Storage of program and data long has been stored on a Hard Disk Drive (HDD). HDD  has been the workhorse for storage for the past two decades. It had the luxury of a long "learning" curve because there were many factors that can be improved : number of platters, spin RPM, form factor, protocol improvement, and connector improvement.

Solid State Drives (SSD) now has taken over the role of HDD and more. SSD  can put into tight small place that HDD never had a chance because of SDD's small form factors and low power. SDD is also experiencing a learning curve. The next bump will be "behind the scenes" : 1) continuing the roll out of NVMe and 2) pushing process technology from TLC to 3D.

But just swapping out a HDD for a SSD won't reap all of the performance benefits of SDD.  Hard Disk Drives (HDD) typically connect to the system via the SATA bus. As SSDs replace HDD, SSDs still use the SATA protocol to allow SSDs to directly replace HDDs. But that SATA protocol was design for a spinning disk such as HDD. It is time for a new protocol. That protocol is NVMe. But NVMe requires a high bandwidth bus. Luckily, PCIe already exists and is already in wide adoption.




Here is a quick top to bottom breakdown of a storage system in a laptop:

1. Storage Protocol: ATA, AHCI, NVMe

Protocol is the way software applications talk to the storage device.

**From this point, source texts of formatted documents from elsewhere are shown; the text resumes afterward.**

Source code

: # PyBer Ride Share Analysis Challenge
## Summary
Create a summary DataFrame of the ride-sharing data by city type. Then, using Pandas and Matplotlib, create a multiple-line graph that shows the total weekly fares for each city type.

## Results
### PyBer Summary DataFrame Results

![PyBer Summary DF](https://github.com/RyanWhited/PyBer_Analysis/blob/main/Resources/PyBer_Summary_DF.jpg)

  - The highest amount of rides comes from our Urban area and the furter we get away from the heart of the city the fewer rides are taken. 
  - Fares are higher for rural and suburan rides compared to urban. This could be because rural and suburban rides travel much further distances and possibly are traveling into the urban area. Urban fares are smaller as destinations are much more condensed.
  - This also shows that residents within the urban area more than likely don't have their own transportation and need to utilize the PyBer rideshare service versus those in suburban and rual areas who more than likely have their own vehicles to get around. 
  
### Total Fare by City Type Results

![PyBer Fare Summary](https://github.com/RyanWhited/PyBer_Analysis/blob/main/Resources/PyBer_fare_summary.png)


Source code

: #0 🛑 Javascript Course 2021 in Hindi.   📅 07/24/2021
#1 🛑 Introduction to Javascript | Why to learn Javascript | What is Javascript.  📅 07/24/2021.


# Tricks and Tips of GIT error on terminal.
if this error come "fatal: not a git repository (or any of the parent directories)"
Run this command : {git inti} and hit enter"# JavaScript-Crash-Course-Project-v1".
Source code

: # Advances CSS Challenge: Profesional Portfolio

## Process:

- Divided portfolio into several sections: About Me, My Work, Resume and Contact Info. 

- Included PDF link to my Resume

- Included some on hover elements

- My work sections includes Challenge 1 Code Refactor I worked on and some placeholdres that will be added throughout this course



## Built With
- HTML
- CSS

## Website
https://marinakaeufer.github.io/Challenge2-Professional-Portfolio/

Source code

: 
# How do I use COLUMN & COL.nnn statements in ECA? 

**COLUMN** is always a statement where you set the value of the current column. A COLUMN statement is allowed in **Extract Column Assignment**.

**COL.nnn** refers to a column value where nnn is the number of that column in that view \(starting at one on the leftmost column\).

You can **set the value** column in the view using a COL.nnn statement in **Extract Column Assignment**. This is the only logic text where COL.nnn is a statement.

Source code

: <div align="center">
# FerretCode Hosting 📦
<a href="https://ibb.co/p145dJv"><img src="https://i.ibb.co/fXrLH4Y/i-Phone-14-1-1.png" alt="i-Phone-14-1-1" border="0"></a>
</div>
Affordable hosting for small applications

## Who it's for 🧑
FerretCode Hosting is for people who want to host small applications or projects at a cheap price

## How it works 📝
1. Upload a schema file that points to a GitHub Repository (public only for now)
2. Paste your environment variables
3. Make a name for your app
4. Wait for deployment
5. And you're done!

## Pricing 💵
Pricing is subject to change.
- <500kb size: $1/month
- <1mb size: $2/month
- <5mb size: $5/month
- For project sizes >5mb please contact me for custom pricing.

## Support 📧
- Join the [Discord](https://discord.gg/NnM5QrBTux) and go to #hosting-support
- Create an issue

ATA was one of the ways for PCs to talk to HDD, CD-ROM, DVD, etc. AHCI was created to speed up transfer of data directly from memory to storage (instead of having data pass through the CPU - so that there is a direct path) for HDD.  NVMe the latest storage protocol geared specifically for SSD storage.


2. Storage Connector : IDE/PATA, SATA, PCIe

How a storage device connects to the system changed over time. IDE/PATA was a wide ribbon interface that connected the mother board to the HDD.  The reason for the wide ribbon connector is that the interface was parallel (Parallel ATA).  SATA improved on the IDE/PATA connector by making the connector run at a much higher frequency and serialize the connected (Serial ATA). PCIe improves upon SATA because PCIe is a more "standard" connector : plug in GPU, Ethernet, etc - whereas SATA is focused only on storage.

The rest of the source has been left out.